#### INSTRUCTIONS TO FOLLOW
Leave out the pictures and repeat the entries below verbatim.

Source texts of formatted documents
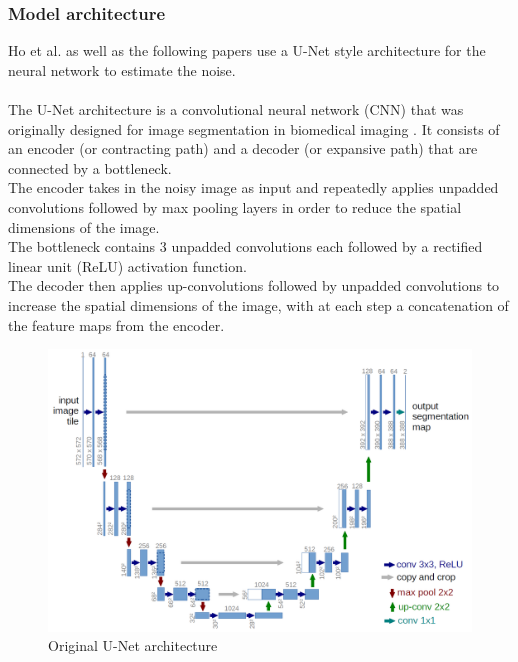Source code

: \documentclass[twoside]{article}
\numberwithin{equation}{section}
\numberwithin{figure}{section}
\begin{document}
\subsubsection{Model architecture}
\label{subsubsec:model_architecture}
Ho et al. \cite{ho2020denoising} as well as the following papers \cite{song2022denoising, nichol2021improved, dhariwal2021diffusion} use a U-Net style architecture for the neural network to estimate the noise. 
\\\\
The U-Net architecture is a convolutional neural network (CNN) that was originally designed for image segmentation in biomedical imaging \cite{ronneberger2015unet}. It consists of an encoder (or contracting path) and a decoder (or expansive path) that are connected by a bottleneck. \\
The encoder takes in the noisy image as input and repeatedly applies unpadded convolutions followed by max pooling layers in order to reduce the spatial dimensions of the image. \cite{ronneberger2015unet} \\
The bottleneck contains 3 unpadded convolutions each followed by a rectified linear unit (ReLU) activation function. \cite{ronneberger2015unet} \\
The decoder then applies up-convolutions followed by unpadded convolutions to increase the spatial dimensions of the image, with at each step a concatenation of the feature maps from the encoder. \cite{ronneberger2015unet}
\begin{figure}[h]
  \includegraphics[width=\textwidth]{images/unet.png}
  \caption{Original U-Net architecture \cite{ronneberger2015unet}}
\end{figure}
\\\\
\end{document}
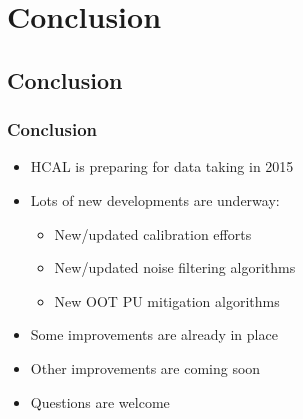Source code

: \documentclass[bigger]{beamer}
\begin{document}
\section{Conclusion}
\label{sec-5}
\subsection{Conclusion}
\label{sec-5-1}
\begin{frame}
\frametitle{Conclusion}
\label{sec-5-1-1}
\begin{itemize}

\item HCAL is preparing for data taking in 2015
\label{sec-5-1-1-1}%

\item Lots of new developments are underway:
\label{sec-5-1-1-2}%
\begin{itemize}

\item New/updated calibration efforts
\label{sec-5-1-1-2-1}%

\item New/updated noise filtering algorithms
\label{sec-5-1-1-2-2}%

\item New OOT PU mitigation algorithms
\label{sec-5-1-1-2-3}%
\end{itemize} %

\item Some improvements are already in place
\label{sec-5-1-1-3}%

\item Other improvements are coming soon
\label{sec-5-1-1-4}%

\item Questions are welcome
\label{sec-5-1-1-5}%
\end{itemize} %
\end{frame}
\end{document}
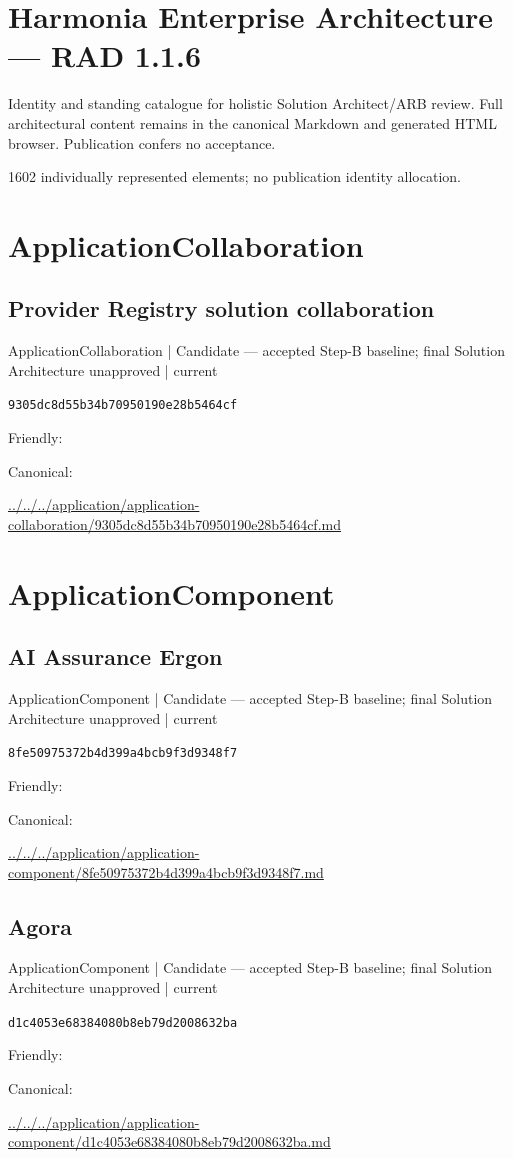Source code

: \documentclass[10pt,a4paper]{article}
\begin{document}
\section*{Harmonia Enterprise Architecture — RAD 1.1.6}
Identity and standing catalogue for holistic Solution Architect/ARB review. Full architectural content remains in the canonical Markdown and generated HTML browser. Publication confers no acceptance.\par
1602 individually represented elements; no publication identity allocation.\par
\section*{ApplicationCollaboration}
\subsection*{Provider Registry solution collaboration}
{\small ApplicationCollaboration | Candidate — accepted Step-B baseline; final Solution Architecture unapproved | current}\par
\texttt{9305dc8d55b34b70950190e28b5464cf}\par
Friendly: \par
Canonical: \par
{\footnotesize\url{../../../application/application-collaboration/9305dc8d55b34b70950190e28b5464cf.md}}\par
\section*{ApplicationComponent}
\subsection*{AI Assurance Ergon}
{\small ApplicationComponent | Candidate — accepted Step-B baseline; final Solution Architecture unapproved | current}\par
\texttt{8fe50975372b4d399a4bcb9f3d9348f7}\par
Friendly: \par
Canonical: \par
{\footnotesize\url{../../../application/application-component/8fe50975372b4d399a4bcb9f3d9348f7.md}}\par
\subsection*{Agora}
{\small ApplicationComponent | Candidate — accepted Step-B baseline; final Solution Architecture unapproved | current}\par
\texttt{d1c4053e68384080b8eb79d2008632ba}\par
Friendly: \par
Canonical: \par
{\footnotesize\url{../../../application/application-component/d1c4053e68384080b8eb79d2008632ba.md}}\par
\end{document}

#### SOLUTION TO THIS TASK
Source code

: \documentclass[twoside]{article}
\numberwithin{equation}{section}
\numberwithin{figure}{section}
\begin{document}
\subsubsection{Model architecture}
\label{subsubsec:model_architecture}
Ho et al. \cite{ho2020denoising} as well as the following papers \cite{song2022denoising, nichol2021improved, dhariwal2021diffusion} use a U-Net style architecture for the neural network to estimate the noise. 
\\\\
The U-Net architecture is a convolutional neural network (CNN) that was originally designed for image segmentation in biomedical imaging \cite{ronneberger2015unet}. It consists of an encoder (or contracting path) and a decoder (or expansive path) that are connected by a bottleneck. \\
The encoder takes in the noisy image as input and repeatedly applies unpadded convolutions followed by max pooling layers in order to reduce the spatial dimensions of the image. \cite{ronneberger2015unet} \\
The bottleneck contains 3 unpadded convolutions each followed by a rectified linear unit (ReLU) activation function. \cite{ronneberger2015unet} \\
The decoder then applies up-convolutions followed by unpadded convolutions to increase the spatial dimensions of the image, with at each step a concatenation of the feature maps from the encoder. \cite{ronneberger2015unet}
\begin{figure}[h]
  \includegraphics[width=\textwidth]{images/unet.png}
  \caption{Original U-Net architecture \cite{ronneberger2015unet}}
\end{figure}
\\\\
\end{document}
Source code

: \documentclass[bigger]{beamer}
\begin{document}
\section{Conclusion}
\label{sec-5}
\subsection{Conclusion}
\label{sec-5-1}
\begin{frame}
\frametitle{Conclusion}
\label{sec-5-1-1}
\begin{itemize}

\item HCAL is preparing for data taking in 2015
\label{sec-5-1-1-1}%

\item Lots of new developments are underway:
\label{sec-5-1-1-2}%
\begin{itemize}

\item New/updated calibration efforts
\label{sec-5-1-1-2-1}%

\item New/updated noise filtering algorithms
\label{sec-5-1-1-2-2}%

\item New OOT PU mitigation algorithms
\label{sec-5-1-1-2-3}%
\end{itemize} %

\item Some improvements are already in place
\label{sec-5-1-1-3}%

\item Other improvements are coming soon
\label{sec-5-1-1-4}%

\item Questions are welcome
\label{sec-5-1-1-5}%
\end{itemize} %
\end{frame}
\end{document}
Source code

: \documentclass[10pt,a4paper]{article}
\begin{document}
\section*{Harmonia Enterprise Architecture — RAD 1.1.6}
Identity and standing catalogue for holistic Solution Architect/ARB review. Full architectural content remains in the canonical Markdown and generated HTML browser. Publication confers no acceptance.\par
1602 individually represented elements; no publication identity allocation.\par
\section*{ApplicationCollaboration}
\subsection*{Provider Registry solution collaboration}
{\small ApplicationCollaboration | Candidate — accepted Step-B baseline; final Solution Architecture unapproved | current}\par
\texttt{9305dc8d55b34b70950190e28b5464cf}\par
Friendly: \par
Canonical: \par
{\footnotesize\url{../../../application/application-collaboration/9305dc8d55b34b70950190e28b5464cf.md}}\par
\section*{ApplicationComponent}
\subsection*{AI Assurance Ergon}
{\small ApplicationComponent | Candidate — accepted Step-B baseline; final Solution Architecture unapproved | current}\par
\texttt{8fe50975372b4d399a4bcb9f3d9348f7}\par
Friendly: \par
Canonical: \par
{\footnotesize\url{../../../application/application-component/8fe50975372b4d399a4bcb9f3d9348f7.md}}\par
\subsection*{Agora}
{\small ApplicationComponent | Candidate — accepted Step-B baseline; final Solution Architecture unapproved | current}\par
\texttt{d1c4053e68384080b8eb79d2008632ba}\par
Friendly: \par
Canonical: \par
{\footnotesize\url{../../../application/application-component/d1c4053e68384080b8eb79d2008632ba.md}}\par
\end{document}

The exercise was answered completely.